An Irish car bomb, Irish slammer, Irish bomb shot, or Dublin drop is a cocktail, similar to a boilermaker, made by dropping a bomb shot of Irish cream and Irish whiskey into a glass of Irish stout.

Origin

The "Irish" in the name refers to the drink's Irish ingredients; typically Guinness stout, Baileys Irish Cream, and Jameson Irish Whiskey.

The term "car bomb" combines reference to its "bomb shot" style, as well as the noted car bombings of Ireland's Troubles. The name is considered by many to be offensive, with many bartenders refusing to serve it. Some people, including Irish comedians, have likened it to ordering an "Isis" or "Twin Towers" in an American bar.
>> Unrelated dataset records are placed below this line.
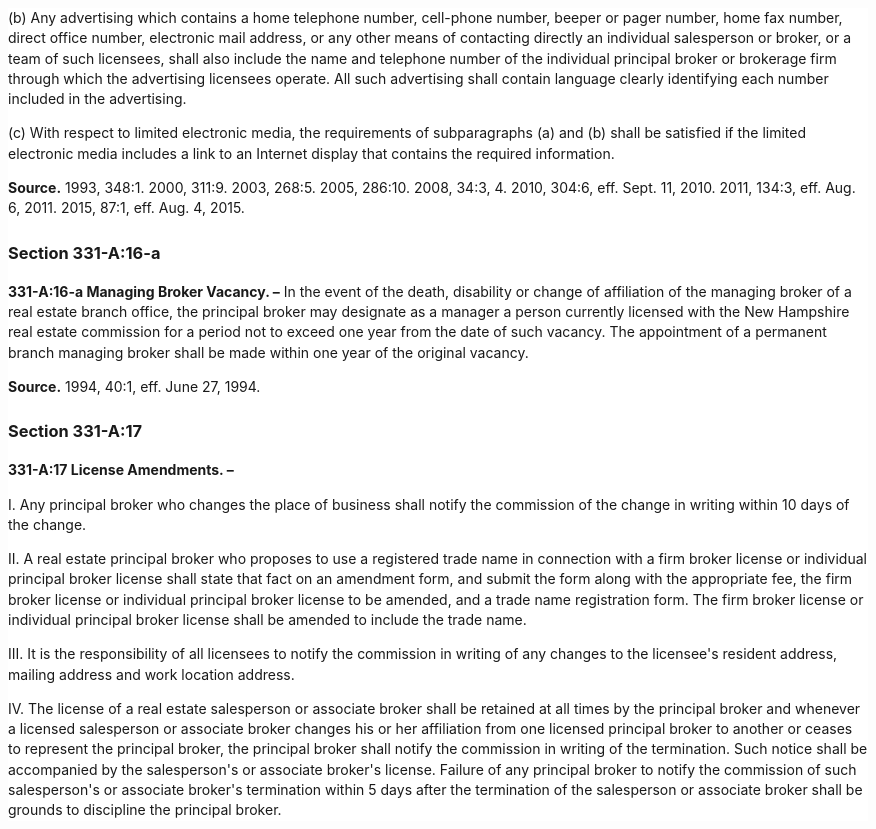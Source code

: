  (b) Any advertising which contains a home telephone number,
cell-phone number, beeper or pager number, home fax number, direct
office number, electronic mail address, or any other means of contacting
directly an individual salesperson or broker, or a team of such
licensees, shall also include the name and telephone number of the
individual principal broker or brokerage firm through which the
advertising licensees operate. All such advertising shall contain
language clearly identifying each number included in the advertising.
                                             
 (c) With respect to limited electronic media, the requirements of
subparagraphs (a) and (b) shall be satisfied if the limited electronic
media includes a link to an Internet display that contains the required
information.

**Source.** 1993, 348:1. 2000, 311:9. 2003, 268:5. 2005, 286:10. 2008,
34:3, 4. 2010, 304:6, eff. Sept. 11, 2010. 2011, 134:3, eff. Aug. 6,
2011. 2015, 87:1, eff. Aug. 4, 2015.

### Section 331-A:16-a

 **331-A:16-a Managing Broker Vacancy. –** In the event of the death,
disability or change of affiliation of the managing broker of a real
estate branch office, the principal broker may designate as a manager a
person currently licensed with the New Hampshire real estate commission
for a period not to exceed one year from the date of such vacancy. The
appointment of a permanent branch managing broker shall be made within
one year of the original vacancy.

**Source.** 1994, 40:1, eff. June 27, 1994.

### Section 331-A:17

 **331-A:17 License Amendments. –**
                                             
 I. Any principal broker who changes the place of business shall
notify the commission of the change in writing within 10 days of the
change.
                                             
 II. A real estate principal broker who proposes to use a registered
trade name in connection with a firm broker license or individual
principal broker license shall state that fact on an amendment form, and
submit the form along with the appropriate fee, the firm broker license
or individual principal broker license to be amended, and a trade name
registration form. The firm broker license or individual principal
broker license shall be amended to include the trade name.
                                             
 III. It is the responsibility of all licensees to notify the
commission in writing of any changes to the licensee's resident address,
mailing address and work location address.
                                             
 IV. The license of a real estate salesperson or associate broker
shall be retained at all times by the principal broker and whenever a
licensed salesperson or associate broker changes his or her affiliation
from one licensed principal broker to another or ceases to represent the
principal broker, the principal broker shall notify the commission in
writing of the termination. Such notice shall be accompanied by the
salesperson's or associate broker's license. Failure of any principal
broker to notify the commission of such salesperson's or associate
broker's termination within 5 days after the termination of the
salesperson or associate broker shall be grounds to discipline the
principal broker.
In 2014, The Junction nightclub in Oxford included the drink in promotional material for St. Patrick's Day. This drew complaints, followed by withdrawal of the promotion and a public apology by the bar manager. 

The drink is known by other names, including: "Irish slammer", "Dublin drop", or simply the "Irish bomb" to avoid offending patrons.

Preparation 
The whiskey is layered over the Irish cream in a shot glass, and the shot glass is then dropped into a glass of stout. The drink should be consumed quickly as the cream will cause it to curdle within a short time. 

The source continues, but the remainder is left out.